[Start of Attachment]
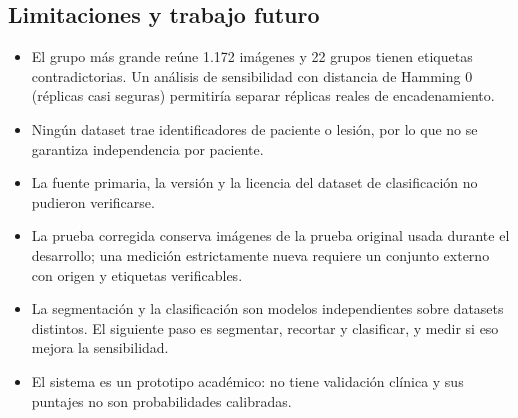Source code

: \documentclass[conference]{IEEEtran}
\begin{document}
	\subsection*{Limitaciones y trabajo futuro}
	\begin{itemize}
		\item El grupo más grande reúne 1.172 imágenes y 22 grupos tienen etiquetas contradictorias. Un análisis de sensibilidad con distancia de Hamming 0 (réplicas casi seguras) permitiría separar réplicas reales de encadenamiento.
		\item Ningún dataset trae identificadores de paciente o lesión, por lo que no se garantiza independencia por paciente.
		\item La fuente primaria, la versión y la licencia del dataset de clasificación no pudieron verificarse.
		\item La prueba corregida conserva imágenes de la prueba original usada durante el desarrollo; una medición estrictamente nueva requiere un conjunto externo con origen y etiquetas verificables.
		\item La segmentación y la clasificación son modelos independientes sobre datasets distintos. El siguiente paso es segmentar, recortar y clasificar, y medir si eso mejora la sensibilidad.
		\item El sistema es un prototipo académico: no tiene validación clínica y sus puntajes no son probabilidades calibradas.
	\end{itemize}
	
\end{document}
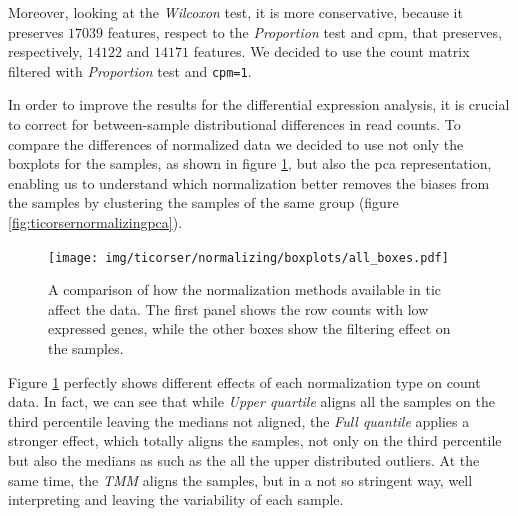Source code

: Moreover, looking at the \textit{Wilcoxon} test, it is more conservative, because it preserves $17039$ features, respect to the \textit{Proportion} test and \gls{cpm}, that preserves, respectively, $14122$ and $14171$ features.
We decided to use the count matrix filtered with \textit{Proportion} test and \lstinline!cpm=1!.  

In order to improve the results for the differential expression analysis, it is crucial to correct for between-sample distributional differences in read counts.
To compare the differences of normalized data we decided to use not only the boxplots for the samples, as shown in  figure \ref{fig:ticorsernormalizingbox}, but also the \gls{pca} representation, enabling us to understand which normalization better removes the biases from the samples by clustering the samples of the same group (figure \ref{fig:ticorsernormalizingpca}).

\begin{figure}[H]
\texttt{[image: img/ticorser/normalizing/boxplots/all\_boxes.pdf]}
\caption[ticorser normalizing boxplots]{A comparison of how the normalization methods available in \gls{tic} affect the data.
The first panel shows the row counts with low expressed genes, while the other boxes show the filtering effect on the samples.}
\label{fig:ticorsernormalizingbox}
\centering
\end{figure}

Figure \ref{fig:ticorsernormalizingbox} perfectly shows different effects of each normalization type on count data.  
In fact, we can see that while \textit{Upper quartile} aligns all the samples on the third percentile leaving the medians not aligned, the \textit{Full quantile} applies a stronger effect, which totally aligns the samples, not only on the third percentile but also the medians as such as the all the upper distributed outliers.
At the same time, the \textit{TMM} aligns the samples, but in a not so stringent way, well interpreting and leaving the variability of each sample.

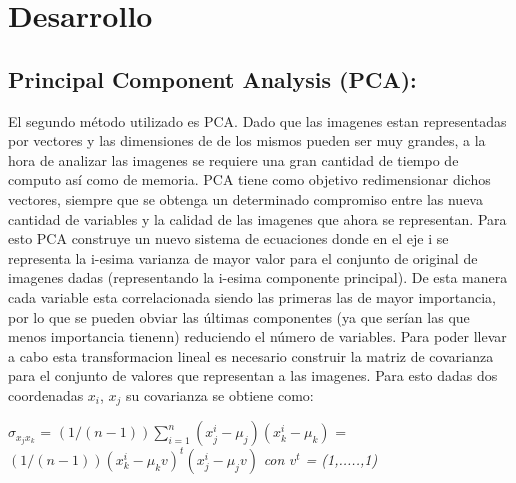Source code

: \section{Desarrollo}

\subsection{Principal Component Analysis (PCA):}


El segundo método utilizado es PCA. Dado que las imagenes estan representadas por vectores y las dimensiones de de los mismos pueden ser muy grandes, a la hora de analizar las imagenes se requiere una gran cantidad de tiempo de computo así como de memoria. PCA tiene como objetivo redimensionar dichos vectores, siempre que se obtenga un determinado compromiso entre las nueva cantidad de variables y la calidad de las imagenes que ahora se representan. Para esto PCA construye un nuevo sistema de ecuaciones donde en el eje i se representa la i-esima varianza de mayor valor para el conjunto de original de imagenes dadas (representando la i-esima componente principal). De esta manera cada variable esta correlacionada siendo las primeras las de mayor importancia, por lo que se pueden obviar las últimas componentes (ya que serían las que menos importancia tienenn) reduciendo el número de variables. Para poder llevar a cabo esta transformacion lineal es necesario construir la matriz de covarianza para el conjunto de valores que representan a las imagenes.
Para esto dadas dos coordenadas $x_i$, $x_j$ su covarianza se obtiene como: \newline


$\sigma_{x_j x_k}$ = $(1/(n-1))\sum_{i=1}^{n}(x_{j}^{i}-\mu_j)(x_{k}^{i}-\mu_k)$  = $(1/(n-1))(x_{k}^{i}-\mu_kv)^{t}(x_{j}^{i}-\mu_jv)$ \newline
\textit{con $v^{t}$ = (1,.....,1)}\newline

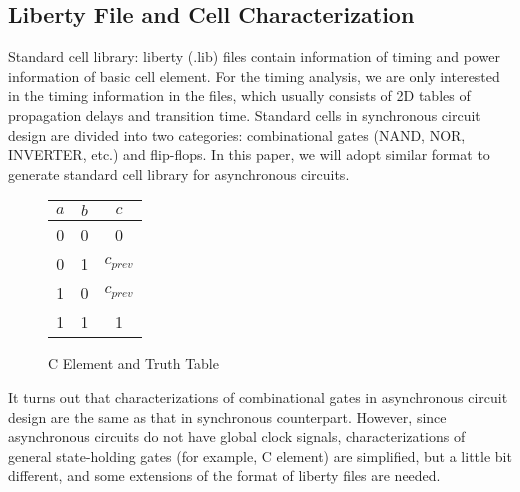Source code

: \documentclass[sigconf, 10pt, twocolumn]{acmart}
\begin{document}
\subsection{Liberty File and Cell Characterization}
Standard cell library: liberty (.lib) files contain information of timing and power information of basic cell element. For the timing analysis, we are only interested in the timing information in the files, which usually consists of 2D tables of propagation delays and transition time. Standard cells in synchronous circuit design are divided into two categories: combinational gates (NAND, NOR, INVERTER, etc.) and flip-flops. In this paper, we will adopt similar format to generate standard cell library for asynchronous circuits.
\begin{figure}
\begin{minipage}[c]{0.45\linewidth}
\centering
{}

\end{minipage}
\begin{minipage}[c]{0.45\linewidth}
\centering
\begin{tabular}{|c|c|c|} \hline
$a$ & $b$ & $c$ \\ \hline
0 & 0 & 0 \\ \hline
0 & 1 & $c_{prev}$ \\ \hline
1 & 0 & $c_{prev}$ \\ \hline
1 & 1 & 1 \\ \hline
\end{tabular}
\end{minipage}
\caption{C Element and Truth Table}
\label{fig:Celement}
\end{figure}
It turns out that characterizations of combinational gates in asynchronous circuit design are the same as that in synchronous counterpart. However, since asynchronous circuits do not have global clock signals, characterizations of general state-holding gates (for example, C element) are simplified, but a little bit different, and some extensions of the format of liberty files are needed. 
\end{document}
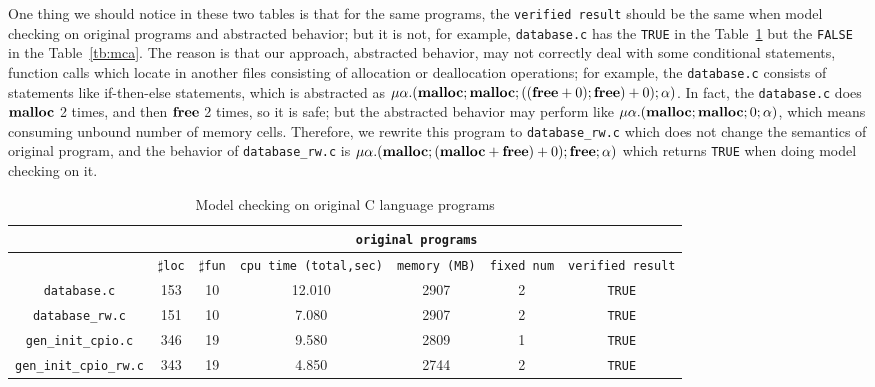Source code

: One thing we should notice in these two tables is that for the same
programs, the \texttt{verified result} should be the same when model
checking on original programs and abstracted behavior; but it is not,
for example, \texttt{database.c} has the \texttt{TRUE} in the
Table~\ref{tb:mcc} but the \texttt{FALSE} in the
Table~\ref{tb:mca}. The reason is that our approach, abstracted
behavior, may not correctly deal with some conditional statements,
function calls which locate in another files consisting of allocation
or deallocation operations; for example, the \texttt{database.c}
consists of statements like if-then-else statements, which is
abstracted as $\mu\alpha.(\mathbf{malloc};\mathbf{malloc};((\mathbf{free} + 0);\mathbf{free}) +
0);\alpha)$. In fact, the \texttt{database.c} does $\mathbf{malloc}$ 2 times,
and then $\mathbf{free}$ 2 times, so it is safe; but the abstracted behavior
may perform like $\mu\alpha.(\mathbf{malloc};\mathbf{malloc};0;\alpha)$, which means
consuming unbound number of memory cells. Therefore, we rewrite this
program to \texttt{database\_rw.c} which does not change the semantics
of original program, and the behavior of \texttt{database\_rw.c} is
$\mu\alpha.(\mathbf{malloc};(\mathbf{malloc} + \mathbf{free}) + 0);\mathbf{free};\alpha)$ which
returns \texttt{TRUE} when doing model checking on it.

\begin{table}
  \scriptsize
\begin{tabular}{|c|c|c|c|c|c|c|}
\hline
& \multicolumn{6}{|c|}{\texttt{original programs}}  \\
\hline
 & $\sharp$\texttt{loc} & $\sharp$\texttt{fun} & \texttt{cpu time (total,sec)} & \texttt{memory (MB)} & \texttt{fixed num}& \texttt{verified result} \\
\hline
\texttt{database.c} & 153 & 10 & 12.010 & 2907 & 2  & \texttt{TRUE}  \\
\hline
\texttt{database\_rw.c} & 151 & 10 & 7.080 & 2907 & 2  & \texttt{TRUE}  \\
\hline
\texttt{gen\_init\_cpio.c} & 346 & 19 & 9.580 & 2809 & 1  & \texttt{TRUE}  \\
\hline
\texttt{gen\_init\_cpio\_rw.c} & 343 &19  & 4.850  & 2744  & 2  & \texttt{TRUE}  \\

\hline
\end{tabular}
\caption{Model checking on original C language programs}
\label{tb:mcc}
\end{table}


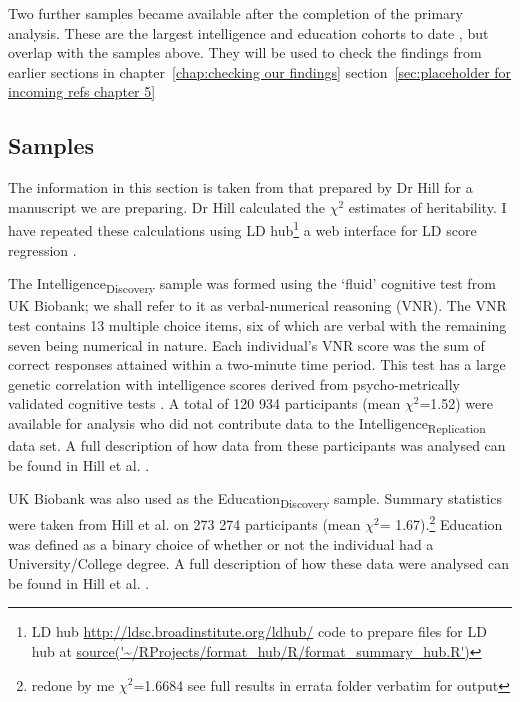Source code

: Two further samples became available after the completion of the primary analysis. These are the largest intelligence and education cohorts to date \cite{savage2018genome}, \cite{lee2018gene} but overlap with the samples above. They will be used to check the findings from earlier sections in chapter~\ref{chap:checking our findings} section~\ref{sec:placeholder for incoming refs chapter 5}

\subsection{Samples}

\label{sec:samples from paper section}
The information in this section is taken from that prepared by Dr Hill for a manuscript we are preparing. Dr Hill calculated the $\chi^2$ estimates of heritability. I have repeated these calculations using LD hub\footnote{LD hub \url{http://ldsc.broadinstitute.org/ldhub/} code to prepare files for LD hub at \url{source('~/RProjects/format_hub/R/format_summary_hub.R')}} a web interface for LD score regression \cite{zheng2017ld}.

 The Intelligence\textsubscript{Discovery} sample was formed using the ‘fluid’ cognitive test from UK Biobank; we shall refer to it as verbal-numerical reasoning (VNR). The VNR test contains 13 multiple choice items, six of which are verbal with the remaining seven being numerical in nature. Each individual’s VNR score was the sum of correct responses attained within a two-minute time period. This test has a large genetic correlation with intelligence scores derived from psycho-metrically validated cognitive tests \cite{hill2019combined}. A total of 120 934 participants (mean $\chi^2$=1.52) were available for analysis who did not contribute data to the Intelligence\textsubscript{Replication}\cite{sniekers2017genome} data set. A full description of how data from these participants was analysed can be found in Hill et al. \cite{hill2019combined}. 
 
UK Biobank was also used as the Education\textsubscript{Discovery} sample. Summary statistics were taken from Hill et al. on 273 274 participants (mean  $\chi^2$= 1.67).\footnote{redone by me  $\chi^2$=1.6684 see full results in errata folder verbatim for output} \cite{hill2019combined}  Education was defined as a binary choice of whether or not the individual had a University/College degree. A full description of how these data were analysed can be found in Hill et al. \cite{hill2019combined}.

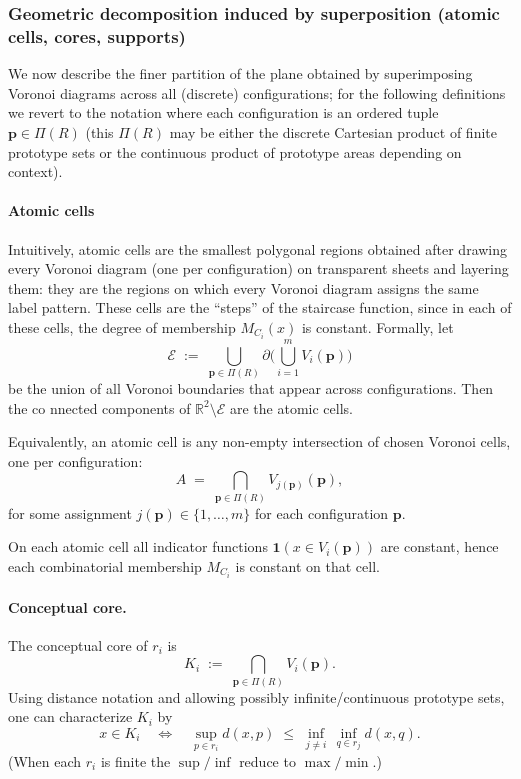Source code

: \documentclass{article}
\begin{document}
\subsubsection*{Geometric decomposition induced by superposition (atomic cells, cores, supports)}
We now describe the finer partition of the plane obtained by superimposing Voronoi diagrams across all (discrete) configurations; for the following definitions we revert to the notation where each configuration is an ordered tuple \(\mathbf p\in\Pi(R)\) (this \(\Pi(R)\) may be either the discrete Cartesian product of finite prototype sets or the continuous product of prototype areas depending on context).

\paragraph{Atomic cells} Intuitively, atomic cells are the smallest polygonal regions obtained after drawing every Voronoi diagram (one per configuration) on transparent sheets and layering them: they are the regions on which every Voronoi diagram assigns the same label pattern. These cells are the “steps” of the staircase function, since in each of these cells, the degree of membership $M_{C_i}(x)$ is constant. Formally, let
\[
\mathcal{E} \;:=\; \bigcup_{\mathbf p\in\Pi(R)} \partial\!\Big(\bigcup_{i=1}^m V_i(\mathbf p)\Big)
\]
be the union of all Voronoi boundaries that appear across configurations. Then the co   nnected components of \(\mathbb{R}^2\setminus\mathcal{E}\) are the atomic cells. 


Equivalently, an atomic cell is any non-empty intersection of chosen Voronoi cells, one per configuration:
\[
A \;=\; \bigcap_{\mathbf p\in\Pi(R)} V_{j(\mathbf p)}(\mathbf p),
\]
for some assignment \(j(\mathbf p)\in\{1,\dots,m\}\) for each configuration \(\mathbf p\).

On each atomic cell all indicator functions \(\mathbf{1}(x\in V_i(\mathbf p))\) are constant, hence each combinatorial membership \(M_{C_i}\) is constant on that cell.

\paragraph{Conceptual core.} The conceptual core of \(r_i\) is
\[
K_i \;:=\; \bigcap_{\mathbf p\in\Pi(R)} V_i(\mathbf p).
\]
Using distance notation and allowing possibly infinite/continuous prototype sets, one can characterize \(K_i\) by
\[
x\in K_i \quad\Longleftrightarrow\quad
\sup_{p\in r_i} d(x,p)\;\le\;\inf_{j\ne i}\,\inf_{q\in r_j} d(x,q).
\]
(When each \(r_i\) is finite the \(\sup/\inf\) reduce to \(\max/\min\).)
\end{document}
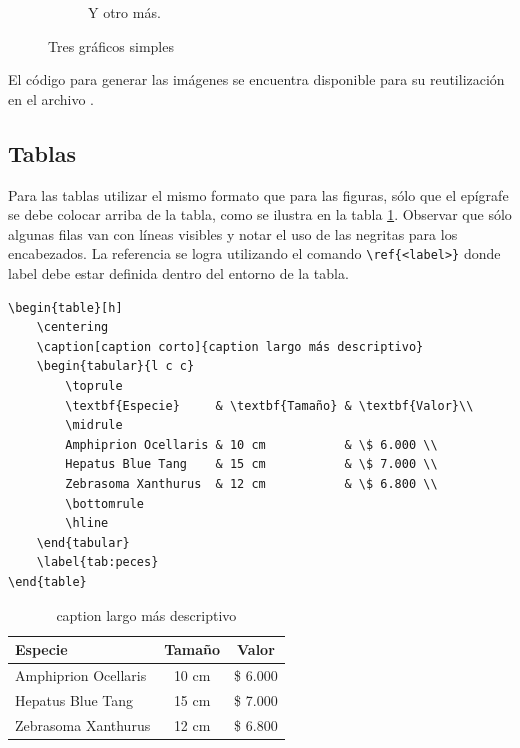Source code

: \begin{figure}[!htpb]
\begin{subfigure}[b]{0.3\textwidth}
         \caption{Y otro más.}
         \label{fig:3de3}
     \end{subfigure}
        \caption{Tres gráficos simples}
        \label{fig:three graphs}
\end{figure}

El código para generar las imágenes se encuentra disponible para su reutilización en el archivo .

\subsection{Tablas}

Para las tablas utilizar el mismo formato que para las figuras, sólo que el epígrafe se debe colocar arriba de la tabla, como se ilustra en la tabla \ref{tab:peces}. Observar que sólo algunas filas van con líneas visibles y notar el uso de las negritas para los encabezados.  La referencia se logra utilizando el comando \verb|\ref{<label>}| donde label debe estar definida dentro del entorno de la tabla.

\begin{verbatim}
\begin{table}[h]
	\centering
	\caption[caption corto]{caption largo más descriptivo}
	\begin{tabular}{l c c}    
		\toprule
		\textbf{Especie}     & \textbf{Tamaño} & \textbf{Valor}\\
		\midrule
		Amphiprion Ocellaris & 10 cm           & \$ 6.000 \\		
		Hepatus Blue Tang    & 15 cm           & \$ 7.000 \\
		Zebrasoma Xanthurus  & 12 cm           & \$ 6.800 \\
		\bottomrule
		\hline
	\end{tabular}
	\label{tab:peces}
\end{table}
\end{verbatim}


\begin{table}[h]
	\centering
	\caption[caption corto]{caption largo más descriptivo}
	\begin{tabular}{l c c}    
		\toprule
		\textbf{Especie} 	 & \textbf{Tamaño} 		& \textbf{Valor}  \\
		\midrule
		Amphiprion Ocellaris & 10 cm 				& \$ 6.000 \\		
		Hepatus Blue Tang	 & 15 cm				& \$ 7.000 \\
		Zebrasoma Xanthurus	 & 12 cm				& \$ 6.800 \\
		\bottomrule
		\hline
	\end{tabular}
	\label{tab:peces}
\end{table}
[End of Attachment]
AIM OF THE EXERCISE
Please give the count of lines in the listing that include the string "Voronoi", with no words around it.

PROBLEM SOLUTION
4